Changing the Malvinas policy is changing the policy towards the United Kingdom, Solá said in an interview with a Buenos Aires radio. In this new approach it is essential to get the UK out of that comfort zone, in which they don't seat down to negotiate but nevertheless have a good relation with us, so the priority now with UK is the Malvinas.
When asked specifically about the fishing activity in the region, Solá said that the vessels now fishing in the Falklands/Malvinas 200 miles, which is an usurped zone, paying Falklands licenses, in reality they are fishing as if those waiting outside our 200 miles, because they are also committing an illegality
Thus, if we can identify them with satellites we are going to take them to court also as we do with those outside the 200 miles, indicated the Argentine minister, recalling that we have done the same with the oil companies that are operating to the north of the Falklands/Malvinas
This week the Argentine government announced it was sending a bill to Congress to increase sanctions and fines to those illegally fishing in Argentine waters, including waters adjoining to the Malvinas Islands.
We've warned them that under no change of name or whatever, they will be able to access our territory, and that made many companies to give up and leave.
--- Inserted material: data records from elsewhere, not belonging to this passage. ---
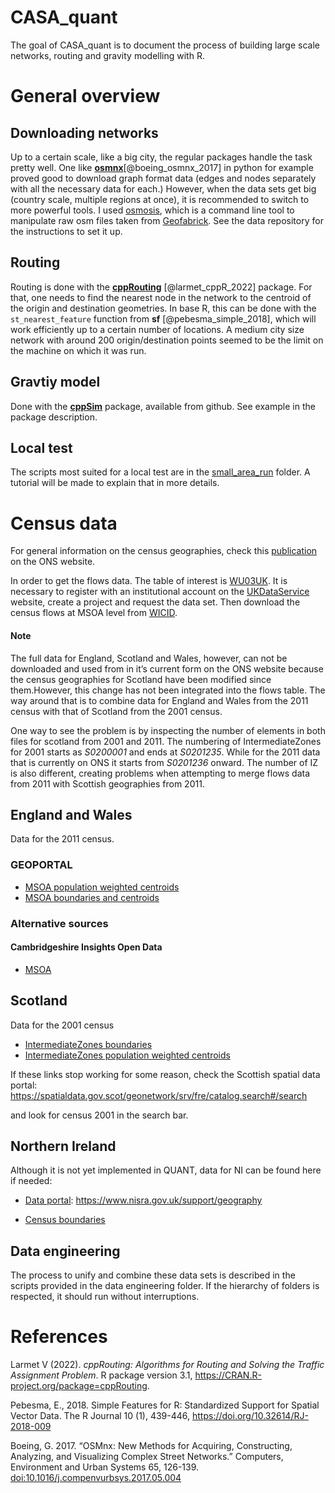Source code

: 
<!-- README.md is generated from README.Rmd. Please edit that file -->

# CASA_quant

<!-- badges: start -->
<!-- badges: end -->

The goal of CASA_quant is to document the process of building large
scale networks, routing and gravity modelling with R.

# General overview

## Downloading networks

Up to a certain scale, like a big city, the regular packages handle the
task pretty well. One like
[**osmnx**](https://github.com/gboeing/osmnx)\[@boeing_osmnx_2017\] in
python for example proved good to download graph format data (edges and
nodes separately with all the necessary data for each.) However, when
the data sets get big (country scale, multiple regions at once), it is
recommended to switch to more powerful tools. I used
[osmosis](https://wiki.openstreetmap.org/wiki/Osmosis), which is a
command line tool to manipulate raw osm files taken from
[Geofabrick](https://www.geofabrik.de). See the data repository for the
instructions to set it up.

## Routing

Routing is done with the
[**cppRouting**](https://github.com/vlarmet/cppRouting)
\[@larmet_cppR_2022\] package. For that, one needs to find the nearest
node in the network to the centroid of the origin and destination
geometries. In base R, this can be done with the `st_nearest_feature`
function from **sf** \[@pebesma_simple_2018\], which will work
efficiently up to a certain number of locations. A medium city size
network with around 200 origin/destination points seemed to be the limit
on the machine on which it was run.

## Gravtiy model

Done with the [**cppSim**](https://github.com/ischlo/cppSim) package,
available from github. See example in the package description.

## Local test

The scripts most suited for a local test are in the
[small_area_run](https://github.com/ischlo/QUANT_at/tree/main/small_area_run)
folder. A tutorial will be made to explain that in more details.

# Census data

For general information on the census geographies, check this
[publication](https://www.ons.gov.uk/methodology/geography/ukgeographies/censusgeographies/2011censusgeographies)
on the ONS website.

In order to get the flows data. The table of interest is
[WU03UK](https://statistics.ukdataservice.ac.uk/dataset/wu03uk-2011-sms-merged-lala-location-usual-residence-and-place-work-method-travel-work).
It is necessary to register with an institutional account on the
[UKDataService](https://ukdataservice.ac.uk) website, create a project
and request the data set. Then download the census flows at MSOA level
from [WICID](https://wicid.ukdataservice.ac.uk).

#### Note

The full data for England, Scotland and Wales, however, can not be
downloaded and used from in it’s current form on the ONS website because
the census geographies for Scotland have been modified since
them.However, this change has not been integrated into the flows table.
The way around that is to combine data for England and Wales from the
2011 census with that of Scotland from the 2001 census.

One way to see the problem is by inspecting the number of elements in
both files for scotland from 2001 and 2011. The numbering of
IntermediateZones for 2001 starts as *S0200001* and ends at *S0201235*.
While for the 2011 data that is currently on ONS it starts from
*S0201236* onward. The number of IZ is also different, creating problems
when attempting to merge flows data from 2011 with Scottish geographies
from 2011.

## England and Wales

Data for the 2011 census.

### GEOPORTAL

- [MSOA population weighted
  centroids](https://geoportal.statistics.gov.uk/datasets/ons::msoa-dec-2011-population-weighted-centroids-in-england-and-wales/about)
- [MSOA boundaries and
  centroids](https://www.data.gov.uk/dataset/2cf1f346-2f74-4c06-bd4b-30d7e4df5ae7/middle-layer-super-output-area-msoa-boundaries)

### Alternative sources

#### Cambridgeshire Insights Open Data

- [MSOA](https://data.cambridgeshireinsight.org.uk/dataset/output-areas)

## Scotland

Data for the 2001 census

- [IntermediateZones
  boundaries](https://spatialdata.gov.scot/geonetwork/srv/fre/catalog.search#/metadata/42dc0524-a8fb-4fdb-b838-2f63f96e5a2b)
- [IntermediateZones population weighted
  centroids](https://spatialdata.gov.scot/geonetwork/srv/fre/catalog.search#/metadata/0b5ec34c-f73d-44ad-b121-d9c63daae81b)

If these links stop working for some reason, check the Scottish spatial
data portal:
<https://spatialdata.gov.scot/geonetwork/srv/fre/catalog.search#/search>

and look for census 2001 in the search bar.

## Northern Ireland

Although it is not yet implemented in QUANT, data for NI can be found
here if needed:

- [Data portal](https://www.nisra.gov.uk/support/geography):
  <https://www.nisra.gov.uk/support/geography>

- [Census
  boundaries](https://www.nisra.gov.uk/support/output-geography-census-2011/super-output-areas)

## Data engineering

The process to unify and combine these data sets is described in the
scripts provided in the data engineering folder. If the hierarchy of
folders is respected, it should run without interruptions.

# References

Larmet V (2022). *cppRouting: Algorithms for Routing and Solving the
Traffic Assignment Problem*. R package version 3.1,
<https://CRAN.R-project.org/package=cppRouting>.

Pebesma, E., 2018. Simple Features for R: Standardized Support for
Spatial Vector Data. The R Journal 10 (1), 439-446,
<https://doi.org/10.32614/RJ-2018-009>

Boeing, G. 2017. “OSMnx: New Methods for Acquiring, Constructing,
Analyzing, and Visualizing Complex Street Networks.” Computers,
Environment and Urban Systems 65, 126-139.
<doi:10.1016/j.compenvurbsys.2017.05.004>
Nobody can exploit economically, except Argentina, this sea, soil and subsoil
Further talking about fishing in Argentina's EEZ, Solá underlined, to protect our fisheries we must have harsher fines because currently they are ridiculous low.
Now the fine will be the equivalent of 300.00 liters of fuel, plus what it has in its hold, plus the costs of the arrest operation. That is going to discourage fishing vessels to slip into our EEZ to poach.
Not only that, there can be aggravating circumstances that can make the total fine multiply by six. You can be sure that companies will take notice of this. It's a huge sum for companies, plus the vessel will not continue fishing.
In a recent incident a Chinese flagged jigger caught poaching in Argentina's EEZ, manages to escape from the Coast Guard, protected by other jiggers. However the Argentines collected all the info possible, including satellite positioning and escape attitude of the vessel, and demanded the company in court.
A couple of weeks later the jigger turned in. This followed a meeting of Argentine authorities with Beijing's representative in Buenos Aires. So the fact is the jigger turned in but it's not clear how significant was the political and diplomatic closeness of the current Argentine government with Beijing.